It isn’t that I don’t have a lot to write about these days, I do. Time though, won’t stop and allow me the opportunity to catch up with myself. So I put it off another day. Squelch the panic, soothe the nerves, pretend that there is nothing new to report, happy sad or otherwise. I fold my life neatly into itself and confidently exclaim that “nothing new is up” when prompted. I suppose, really, that nothing -is- new, not on the outside at any rate, but for every moment of sameness, there is so much difference that I cannot really name any one thing that I can or would tell the world of blog.
Halloween 2008 seems like 10 years ago to me, not one, and if I close my eyes and barely make a sound then I can almost partially remember what it felt like on my insides this time last year. So much about me has changed. Healed bits of me that I feared would be forever broken are not- and that is very good. Things that I thought were solid have shattered like so much ribbon candy- and that is more sad than it is bad- I don’t think that broken things can ever be as mind numbing and all consuming as they once were to me.

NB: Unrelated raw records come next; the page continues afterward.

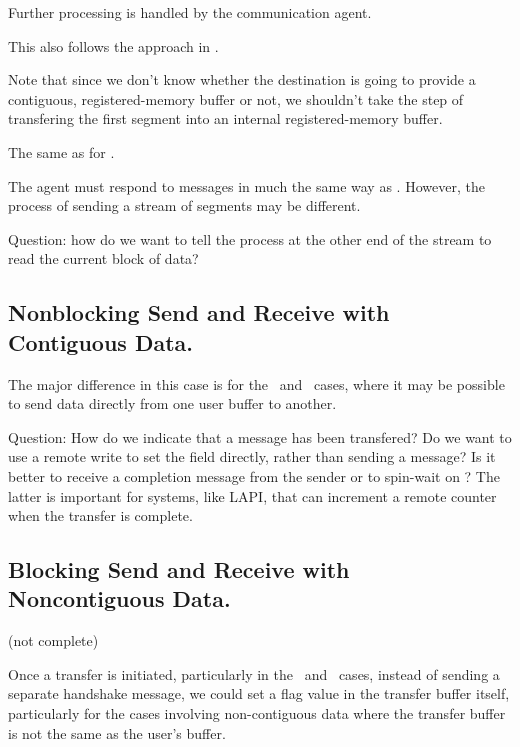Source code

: Further processing is handled by the communication agent.


This also follows the approach in \tcpname.

Note that since we don't know whether the destination is going to provide a
contiguous, registered-memory buffer or not, we shouldn't take the step of
transfering the first segment into an internal registered-memory buffer.


The same as for \tcpname.  


The agent must respond to messages in much the same way as \tcpname.  However,
the process of sending a stream of segments may be different. 

Question: how do we want to tell the process at the other end of the stream to
read the current block of data?

\subsection{Nonblocking Send and Receive with Contiguous Data.}

The major difference in this case is for the \shmemname\ and \vianame\ cases,
where it may be possible to send data directly from one user buffer to
another.  

\begin{via}
  Question: How do we indicate that a message has been transfered?  Do we want
  to use a remote write to set the  field
  directly, rather than sending a message?  Is it better to receive a
  completion message from the sender or to spin-wait on
  ?   The latter is important for systems,
  like LAPI, that can increment a remote counter when the transfer is
  complete.  

\end{via}

\subsection{Blocking Send and Receive with Noncontiguous Data.}
\label{sec:blocking-optimization}
(not complete)

Once a transfer is initiated, particularly in the \shmemname\ and 
\vianame\ cases, instead of sending a separate handshake message, we could set
a flag 
value in the transfer buffer itself, particularly for the cases involving
non-contiguous data where the transfer buffer is not the same as the user's
buffer.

Part of me has died- the young part that ached with emotions is pretty solid. I cannot think, offhand, of the last time that someone and not some thing has made me cry. The old standbys- maple syrup commercials, hallmark movies, hospital dramas, still get me to tear up, but humans have bereft me of sadness these days. It feels good. It feels dangerous. Sometimes I miss what it felt like to have last year.
Here are some photographs of things that have been important to me since last I wrote:

Alexis broke up with Mike.

Nicole and Peter got married.

Robyn and Steve got married.

Christopher started working with me at Suffolk.
I am reviewing 3 shows this weekend. Its going to be rad. I’m bringing back the word rad. Deal with it.